* _Exercise requirements_: Below are the records; copy exactly the stretch from the line containing "## Problem Statement" through the line containing "### 1. Features to Remove", both ends included, and nothing else.

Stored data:
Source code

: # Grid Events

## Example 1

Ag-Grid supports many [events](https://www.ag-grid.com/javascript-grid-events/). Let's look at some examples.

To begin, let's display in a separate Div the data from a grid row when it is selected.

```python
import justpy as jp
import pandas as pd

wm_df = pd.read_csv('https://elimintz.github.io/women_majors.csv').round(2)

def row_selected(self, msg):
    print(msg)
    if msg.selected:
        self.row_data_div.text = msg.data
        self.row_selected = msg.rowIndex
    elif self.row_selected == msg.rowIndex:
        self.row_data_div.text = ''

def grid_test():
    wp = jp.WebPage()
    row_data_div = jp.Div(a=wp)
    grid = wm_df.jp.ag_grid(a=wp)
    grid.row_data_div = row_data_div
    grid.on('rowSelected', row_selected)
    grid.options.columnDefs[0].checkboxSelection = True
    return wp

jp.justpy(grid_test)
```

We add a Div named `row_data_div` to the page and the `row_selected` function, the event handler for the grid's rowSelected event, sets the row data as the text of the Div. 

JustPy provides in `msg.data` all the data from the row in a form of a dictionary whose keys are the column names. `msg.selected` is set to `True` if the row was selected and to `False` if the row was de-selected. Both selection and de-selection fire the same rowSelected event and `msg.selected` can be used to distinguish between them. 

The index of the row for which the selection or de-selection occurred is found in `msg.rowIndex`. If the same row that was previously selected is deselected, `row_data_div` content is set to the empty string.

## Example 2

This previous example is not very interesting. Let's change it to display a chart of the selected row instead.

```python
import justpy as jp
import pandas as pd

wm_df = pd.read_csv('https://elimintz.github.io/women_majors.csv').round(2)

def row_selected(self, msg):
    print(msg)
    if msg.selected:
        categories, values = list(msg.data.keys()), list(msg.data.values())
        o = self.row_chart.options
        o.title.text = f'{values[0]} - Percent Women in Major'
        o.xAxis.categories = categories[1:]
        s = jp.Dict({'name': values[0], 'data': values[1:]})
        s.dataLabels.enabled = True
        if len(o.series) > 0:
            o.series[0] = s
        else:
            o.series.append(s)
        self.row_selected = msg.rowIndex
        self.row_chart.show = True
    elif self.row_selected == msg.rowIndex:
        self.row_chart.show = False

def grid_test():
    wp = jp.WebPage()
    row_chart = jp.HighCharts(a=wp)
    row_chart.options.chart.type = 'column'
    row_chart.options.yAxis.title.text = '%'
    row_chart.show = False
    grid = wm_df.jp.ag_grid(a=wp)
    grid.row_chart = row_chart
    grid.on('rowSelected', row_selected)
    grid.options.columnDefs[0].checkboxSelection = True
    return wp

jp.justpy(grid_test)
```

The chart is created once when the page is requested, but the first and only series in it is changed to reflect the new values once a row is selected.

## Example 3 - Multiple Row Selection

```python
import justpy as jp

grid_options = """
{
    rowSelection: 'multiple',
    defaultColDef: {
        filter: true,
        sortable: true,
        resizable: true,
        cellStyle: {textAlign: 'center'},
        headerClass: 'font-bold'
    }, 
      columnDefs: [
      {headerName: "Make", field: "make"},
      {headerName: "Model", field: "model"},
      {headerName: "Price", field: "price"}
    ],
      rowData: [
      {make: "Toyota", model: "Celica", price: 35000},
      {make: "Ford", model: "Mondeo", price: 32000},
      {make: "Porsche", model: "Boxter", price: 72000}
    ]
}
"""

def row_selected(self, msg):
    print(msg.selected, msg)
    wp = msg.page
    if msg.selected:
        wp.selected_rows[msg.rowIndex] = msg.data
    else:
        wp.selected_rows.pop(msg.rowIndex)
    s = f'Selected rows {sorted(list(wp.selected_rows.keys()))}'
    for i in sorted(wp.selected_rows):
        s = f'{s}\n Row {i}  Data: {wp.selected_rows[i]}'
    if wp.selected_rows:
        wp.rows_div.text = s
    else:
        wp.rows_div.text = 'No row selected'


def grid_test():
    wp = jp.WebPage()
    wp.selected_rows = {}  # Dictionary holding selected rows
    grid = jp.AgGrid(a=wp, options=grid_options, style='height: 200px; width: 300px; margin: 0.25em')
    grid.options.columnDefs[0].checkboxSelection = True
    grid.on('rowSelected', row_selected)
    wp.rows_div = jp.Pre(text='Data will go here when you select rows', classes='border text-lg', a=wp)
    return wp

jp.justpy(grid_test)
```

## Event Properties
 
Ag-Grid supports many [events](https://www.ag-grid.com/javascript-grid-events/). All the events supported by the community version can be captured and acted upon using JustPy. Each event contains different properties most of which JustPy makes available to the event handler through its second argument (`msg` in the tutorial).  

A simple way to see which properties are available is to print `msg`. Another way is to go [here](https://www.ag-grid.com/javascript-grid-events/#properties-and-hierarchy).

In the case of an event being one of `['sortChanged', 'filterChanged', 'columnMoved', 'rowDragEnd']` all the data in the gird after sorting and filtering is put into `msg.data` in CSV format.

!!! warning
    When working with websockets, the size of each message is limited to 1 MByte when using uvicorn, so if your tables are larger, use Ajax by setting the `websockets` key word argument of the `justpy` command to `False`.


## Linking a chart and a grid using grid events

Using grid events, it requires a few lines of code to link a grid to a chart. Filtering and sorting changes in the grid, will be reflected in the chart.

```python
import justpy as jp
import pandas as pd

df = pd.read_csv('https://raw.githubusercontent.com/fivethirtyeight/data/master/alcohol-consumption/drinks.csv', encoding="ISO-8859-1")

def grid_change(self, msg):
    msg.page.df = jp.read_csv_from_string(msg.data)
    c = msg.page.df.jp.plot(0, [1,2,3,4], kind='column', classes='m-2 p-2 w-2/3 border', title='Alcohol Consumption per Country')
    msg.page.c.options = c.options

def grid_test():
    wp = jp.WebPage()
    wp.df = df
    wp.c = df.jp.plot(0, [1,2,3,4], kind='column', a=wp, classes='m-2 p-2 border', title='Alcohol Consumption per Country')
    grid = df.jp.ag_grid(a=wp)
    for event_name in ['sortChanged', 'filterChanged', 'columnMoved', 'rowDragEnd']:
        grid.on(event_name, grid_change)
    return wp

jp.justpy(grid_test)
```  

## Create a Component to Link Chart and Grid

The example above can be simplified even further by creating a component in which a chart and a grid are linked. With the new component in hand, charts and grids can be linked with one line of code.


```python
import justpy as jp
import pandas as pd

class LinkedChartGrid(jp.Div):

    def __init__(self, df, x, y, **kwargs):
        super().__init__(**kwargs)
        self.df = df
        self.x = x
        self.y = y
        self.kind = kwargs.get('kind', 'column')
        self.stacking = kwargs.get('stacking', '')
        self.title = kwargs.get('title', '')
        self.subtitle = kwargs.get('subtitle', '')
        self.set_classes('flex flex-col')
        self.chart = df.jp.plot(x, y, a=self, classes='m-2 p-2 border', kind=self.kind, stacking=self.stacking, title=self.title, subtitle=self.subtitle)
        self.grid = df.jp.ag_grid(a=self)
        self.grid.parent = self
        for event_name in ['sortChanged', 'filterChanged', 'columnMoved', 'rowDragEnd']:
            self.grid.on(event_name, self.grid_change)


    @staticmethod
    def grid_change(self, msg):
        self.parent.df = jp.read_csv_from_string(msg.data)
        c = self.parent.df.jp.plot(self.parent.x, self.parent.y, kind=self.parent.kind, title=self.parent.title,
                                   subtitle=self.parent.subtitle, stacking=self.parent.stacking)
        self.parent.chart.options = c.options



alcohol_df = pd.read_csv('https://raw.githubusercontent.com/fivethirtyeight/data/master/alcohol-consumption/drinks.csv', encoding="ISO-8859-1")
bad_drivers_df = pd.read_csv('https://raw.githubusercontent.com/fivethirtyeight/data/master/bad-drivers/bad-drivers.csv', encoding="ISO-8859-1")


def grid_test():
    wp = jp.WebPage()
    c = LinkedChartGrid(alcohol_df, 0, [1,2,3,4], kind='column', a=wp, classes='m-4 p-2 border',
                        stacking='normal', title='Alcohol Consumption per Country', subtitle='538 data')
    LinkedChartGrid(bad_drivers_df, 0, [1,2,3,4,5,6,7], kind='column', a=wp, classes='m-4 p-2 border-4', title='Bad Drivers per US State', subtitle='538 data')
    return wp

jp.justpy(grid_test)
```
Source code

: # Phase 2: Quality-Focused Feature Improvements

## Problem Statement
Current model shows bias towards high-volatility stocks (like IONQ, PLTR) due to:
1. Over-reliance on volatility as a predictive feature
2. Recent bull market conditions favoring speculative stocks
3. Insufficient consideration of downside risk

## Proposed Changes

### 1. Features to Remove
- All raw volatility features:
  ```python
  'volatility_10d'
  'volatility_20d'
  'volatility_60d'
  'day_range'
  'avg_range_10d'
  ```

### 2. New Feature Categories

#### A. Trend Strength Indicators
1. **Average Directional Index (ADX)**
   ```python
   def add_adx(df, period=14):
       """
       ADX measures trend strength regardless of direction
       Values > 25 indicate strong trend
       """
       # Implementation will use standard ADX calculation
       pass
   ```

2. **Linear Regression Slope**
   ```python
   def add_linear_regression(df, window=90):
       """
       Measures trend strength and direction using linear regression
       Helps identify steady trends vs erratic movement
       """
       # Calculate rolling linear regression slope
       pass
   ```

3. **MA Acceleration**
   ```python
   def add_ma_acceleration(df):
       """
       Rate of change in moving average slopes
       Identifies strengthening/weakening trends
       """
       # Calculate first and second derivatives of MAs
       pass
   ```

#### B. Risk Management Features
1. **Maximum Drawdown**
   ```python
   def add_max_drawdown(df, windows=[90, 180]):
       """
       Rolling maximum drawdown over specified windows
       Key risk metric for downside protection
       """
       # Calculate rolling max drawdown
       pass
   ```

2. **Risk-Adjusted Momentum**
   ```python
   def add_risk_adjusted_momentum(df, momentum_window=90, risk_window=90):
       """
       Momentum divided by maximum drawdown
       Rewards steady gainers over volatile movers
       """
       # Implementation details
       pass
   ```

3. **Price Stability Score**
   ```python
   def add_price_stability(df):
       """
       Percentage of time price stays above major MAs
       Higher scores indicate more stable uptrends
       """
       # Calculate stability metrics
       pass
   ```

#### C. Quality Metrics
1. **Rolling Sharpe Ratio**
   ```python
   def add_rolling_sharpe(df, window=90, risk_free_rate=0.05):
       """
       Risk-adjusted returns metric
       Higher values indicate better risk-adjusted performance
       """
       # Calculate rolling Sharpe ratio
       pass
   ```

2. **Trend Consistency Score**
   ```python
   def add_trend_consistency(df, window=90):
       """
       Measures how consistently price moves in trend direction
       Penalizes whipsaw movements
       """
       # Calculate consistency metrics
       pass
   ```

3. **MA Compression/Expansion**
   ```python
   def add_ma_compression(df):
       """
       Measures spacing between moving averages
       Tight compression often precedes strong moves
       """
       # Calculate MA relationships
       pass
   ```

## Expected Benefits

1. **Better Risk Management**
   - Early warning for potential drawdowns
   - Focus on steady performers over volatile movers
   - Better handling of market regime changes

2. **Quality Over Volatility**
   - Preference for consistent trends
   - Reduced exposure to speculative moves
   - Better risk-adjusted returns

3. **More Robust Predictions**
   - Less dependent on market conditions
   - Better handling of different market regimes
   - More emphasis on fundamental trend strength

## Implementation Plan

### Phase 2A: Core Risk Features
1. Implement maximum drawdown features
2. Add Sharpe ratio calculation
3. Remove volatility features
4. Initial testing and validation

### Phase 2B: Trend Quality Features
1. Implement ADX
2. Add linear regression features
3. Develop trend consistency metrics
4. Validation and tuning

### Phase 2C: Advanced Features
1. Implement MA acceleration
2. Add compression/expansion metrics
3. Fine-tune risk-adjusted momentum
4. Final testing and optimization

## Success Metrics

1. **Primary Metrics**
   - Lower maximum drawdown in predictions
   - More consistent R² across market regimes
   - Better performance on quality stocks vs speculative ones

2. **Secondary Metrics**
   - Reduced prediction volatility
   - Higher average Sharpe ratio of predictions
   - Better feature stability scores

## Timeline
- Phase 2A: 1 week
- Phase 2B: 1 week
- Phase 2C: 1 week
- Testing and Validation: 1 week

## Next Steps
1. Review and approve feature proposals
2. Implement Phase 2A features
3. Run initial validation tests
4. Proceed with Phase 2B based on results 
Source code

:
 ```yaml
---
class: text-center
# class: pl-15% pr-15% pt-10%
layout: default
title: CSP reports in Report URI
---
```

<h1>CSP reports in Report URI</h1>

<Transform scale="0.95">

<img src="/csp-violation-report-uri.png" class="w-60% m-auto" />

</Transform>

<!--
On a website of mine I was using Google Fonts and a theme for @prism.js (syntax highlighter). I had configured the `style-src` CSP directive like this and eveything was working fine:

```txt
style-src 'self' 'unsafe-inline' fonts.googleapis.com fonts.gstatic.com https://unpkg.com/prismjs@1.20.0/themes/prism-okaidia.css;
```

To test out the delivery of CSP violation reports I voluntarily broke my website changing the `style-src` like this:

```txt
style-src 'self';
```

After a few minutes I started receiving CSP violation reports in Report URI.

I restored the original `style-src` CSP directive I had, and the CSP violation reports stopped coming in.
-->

* _Exercise response_:
## Problem Statement
Current model shows bias towards high-volatility stocks (like IONQ, PLTR) due to:
1. Over-reliance on volatility as a predictive feature
2. Recent bull market conditions favoring speculative stocks
3. Insufficient consideration of downside risk

## Proposed Changes

### 1. Features to Remove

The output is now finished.